What should I rely on lbzip2 or pbzip2?

As bzip2 claims to compress best (in size), I decided to use it. The working server can offer 24 (virtuals) CPUs (4 real X5650 @ 2.67GHz) - and thus I decided to look for parallel variants.
Using debian stable - sorry, but I found best matches here in askubuntu - I decided to take a closer look at pbzip2and lbzip2.
But what to select? In actual stable pbzip2 is in version 1.1.1-1and lbzip2 in version 0.23-1. That might cosmetically tend to pbzip2 - but lbzip2 says it is even on single-core computers faster. On the other hand pbzip2 claims to be completely compatible with bzip2 v1.0.2.
Additionally I have some timing-values of a big local job:
Using lbzip2

Command being timed: "tar -cjf /tmp/mapleTAsicherung.lbzip2.tar /bin /etc /lib /lib32 /opt /sbin /selinux /usr"
    User time (seconds): 2134.32
    System time (seconds): 39.24
    Percent of CPU this job got: 2099%
    Elapsed (wall clock) time (h:mm:ss or m:ss): 1:43.51
    Average shared text size (kbytes): 0
    Average unshared data size (kbytes): 0
    Average stack size (kbytes): 0
    Average total size (kbytes): 0
    Maximum resident set size (kbytes): 1509088
    Average resident set size (kbytes): 0
    Major (requiring I/O) page faults: 0
    Minor (reclaiming a frame) page faults: 1054467
    Voluntary context switches: 153901
    Involuntary context switches: 235285
    Swaps: 0
    File system inputs: 0
    File system outputs: 3460632
    Socket messages sent: 0
    Socket messages received: 0
    Signals delivered: 0
    Page size (bytes): 4096
    Exit status: 0  

Using pbzip2

    Command being timed: "tar -cjf /tmp/mapleTAsicherung.pbzip2.tar /bin /etc /lib /lib32 /opt /sbin /selinux /usr"
    User time (seconds): 3158.18
    System time (seconds): 59.80
    Percent of CPU this job got: 2095%
    Elapsed (wall clock) time (h:mm:ss or m:ss): 2:33.56
    Average shared text size (kbytes): 0
    Average unshared data size (kbytes): 0
    Average stack size (kbytes): 0
    Average total size (kbytes): 0
    Maximum resident set size (kbytes): 1436320
    Average resident set size (kbytes): 0
    Major (requiring I/O) page faults: 0
    Minor (reclaiming a frame) page faults: 477683
    Voluntary context switches: 151326
    Involuntary context switches: 339246
    Swaps: 0
    File system inputs: 0
    File system outputs: 3460536
    Socket messages sent: 0
    Socket messages received: 0
    Signals delivered: 0
    Page size (bytes): 4096
    Exit status: 0

What should one use? What are the major differences? At the moment I tend towards lbzip2.


Solution 1:

Here's a basic idea how to evaluate them.
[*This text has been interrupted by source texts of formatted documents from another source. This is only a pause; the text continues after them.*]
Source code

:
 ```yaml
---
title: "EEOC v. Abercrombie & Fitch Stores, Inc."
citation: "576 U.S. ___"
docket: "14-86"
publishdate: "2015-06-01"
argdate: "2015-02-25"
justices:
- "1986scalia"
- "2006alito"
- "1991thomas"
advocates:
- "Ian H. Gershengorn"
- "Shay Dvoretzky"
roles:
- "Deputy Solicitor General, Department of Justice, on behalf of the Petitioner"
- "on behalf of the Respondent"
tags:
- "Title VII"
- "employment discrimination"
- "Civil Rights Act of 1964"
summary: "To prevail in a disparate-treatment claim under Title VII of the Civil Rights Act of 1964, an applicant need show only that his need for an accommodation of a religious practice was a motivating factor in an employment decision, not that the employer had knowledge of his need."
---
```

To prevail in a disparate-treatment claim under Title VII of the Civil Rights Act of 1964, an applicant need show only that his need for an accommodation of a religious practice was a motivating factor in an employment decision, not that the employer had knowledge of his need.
Take a big tarball of the kind you usually work with. Compress it with bzip2, pbzip2, lbzip2. Measure the (wall clock) times and save all the outputs in different files. This will give you three times and three file sizes.
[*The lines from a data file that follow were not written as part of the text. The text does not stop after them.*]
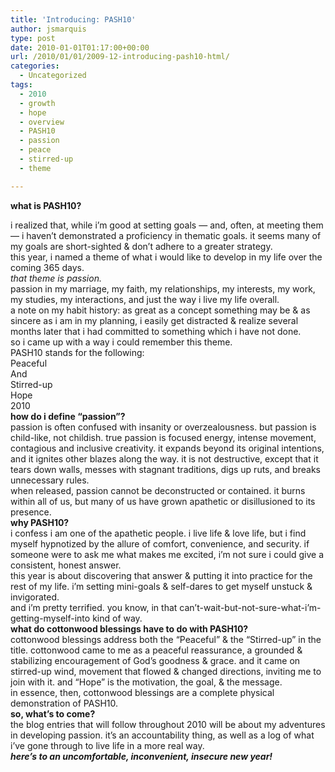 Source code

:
 ```yaml
---
title: 'Introducing: PASH10'
author: jsmarquis
type: post
date: 2010-01-01T01:17:00+00:00
url: /2010/01/01/2009-12-introducing-pash10-html/
categories:
  - Uncategorized
tags:
  - 2010
  - growth
  - hope
  - overview
  - PASH10
  - passion
  - peace
  - stirred-up
  - theme

---
```

**what is PASH10?**

<div>
  i realized that, while i&#8217;m good at setting goals &#8212; and, often, at meeting them &#8212; i haven&#8217;t demonstrated a proficiency in thematic goals. it seems many of my goals are short-sighted & don&#8217;t adhere to a greater strategy.
</div>

<div>
</div>

<div>
  this year, i named a theme of what i would like to develop in my life over the coming 365 days.
</div>

<div>
</div>

<div>
  <i>that theme is passion. </i>
</div>

<div>
</div>

<div>
  passion in my marriage, my faith, my relationships, my interests, my work, my studies, my interactions, and just the way i live my life overall.
</div>

<div>
</div>

<div>
  a note on my habit history: as great as a concept something may be & as sincere as i am in my planning, i easily get distracted & realize several months later that i had committed to something which i have not done.
</div>

<div>
</div>

<div>
  <div>
    so i came up with a way i could remember this theme.
  </div>
  
  <div>
  </div>
</div>

<div>
  PASH10 stands for the following:
</div>

<div>
  Peaceful
</div>

<div>
  And
</div>

<div>
  Stirred-up
</div>

<div>
  Hope
</div>

<div>
  2010
</div>

<div>
</div>

<div>
  <b>how do i define &#8220;passion&#8221;?</b>
</div>

<div>
  passion is often confused with insanity or overzealousness. but passion is child-like, not childish. true passion is focused energy, intense movement, contagious and inclusive creativity. it expands beyond its original intentions, and it ignites other blazes along the way. it is not destructive, except that it tears down walls, messes with stagnant traditions, digs up ruts, and breaks unnecessary rules.
</div>

<div>
</div>

<div>
  when released, passion cannot be deconstructed or contained. it burns within all of us, but many of us have grown apathetic or disillusioned to its presence.
</div>

<div>
</div>

<div>
  <b>why PASH10?</b>
</div>

<div>
  i confess i am one of the apathetic people. i live life & love life, but i find myself hypnotized by the allure of comfort, convenience, and security. if someone were to ask me what makes me excited, i&#8217;m not sure i could give a consistent, honest answer.
</div>

<div>
</div>

<div>
  this year is about discovering that answer & putting it into practice for the rest of my life. i&#8217;m setting mini-goals & self-dares to get myself unstuck & invigorated.
</div>

<div>
</div>

<div>
  and i&#8217;m pretty terrified. you know, in that can&#8217;t-wait-but-not-sure-what-i&#8217;m-getting-myself-into kind of way.
</div>

<div>
</div>

<div>
  <b>what do cottonwood blessings have to do with PASH10?</b>
</div>

<div>
  cottonwood blessings address both the &#8220;Peaceful&#8221; & the &#8220;Stirred-up&#8221; in the title. cottonwood came to me as a peaceful reassurance, a grounded & stabilizing encouragement of God&#8217;s goodness & grace. and it came on stirred-up wind, movement that flowed & changed directions, inviting me to join with it. and &#8220;Hope&#8221; is the motivation, the goal, & the message.
</div>

<div>
</div>

<div>
  in essence, then, cottonwood blessings are a complete physical demonstration of PASH10.
</div>

<div>
</div>

<div>
  <b>so, what&#8217;s to come?</b>
</div>

<div>
  the blog entries that will follow throughout 2010 will be about my adventures in developing passion. it&#8217;s an accountability thing, as well as a log of what i&#8217;ve gone through to live life in a more real way.
</div>

<div>
</div>

<div>
  <b><i>here&#8217;s to an uncomfortable, inconvenient, insecure new year!</i></b>
</div>

<div>
</div>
Then iterate over all three output files (ie. the compression outputs of bzip2, pbzip2, lbzip2), and decompress each with all three utilities (bzip2, pbzip2, and lbzip2). This will give you further nine times.

Re-run the twelve tests under some profiler and get a peak memory usage (virtual and RSS) for each. Again, this will yield 12 values. (If your Linux is configured to no overcommit, then you're interested in VSZ. Otherwise you care about RSS).

Make a table with 12 rows for these data points -- col1: 3 compressed sizes, col2: 3 compression times / 9 decompression times, col3: 12 peak mems -- and choose what suits you best. You should factor in how often you compress vs. how often you decompress.

I use lbzip2-0.23, but I wrote it, so it doesn't count.

Finally, no matter which one proves best for you, always save a checksum of the uncompressed tarball, plus verify your saved file before declaring the backup "done".

FILES=...
OUTDIR=/mnt/archive
BZ2_UTIL=...

(
  tar -c -- $FILES \
  | tee >(sha256sum >"$OUTDIR"/myfiles.tar.sha256) \
  | pv -c -N plain 2>/dev/tty \
  | "$BZ2_UTIL" \
  | pv -c -N compr 2>/dev/tty \
  > "$OUTDIR"/myfiles.tar.bz2
) 2>"$OUTDIR"/myfiles.err

"$BZ2_UTIL" -dc -- "$OUTDIR"/myfiles.tar.bz2 \
| sha256sum -c -- "$OUTDIR"/myfiles.tar.sha256

Solution 2:

I did some comparison benchmarks for bzip2 vs pbzip2 and lbzip2 along with lzip and plzip at http://vbtechsupport.com/1614/. I'm liking the speed improvments for lbzip2 as long as you have enough memory that is.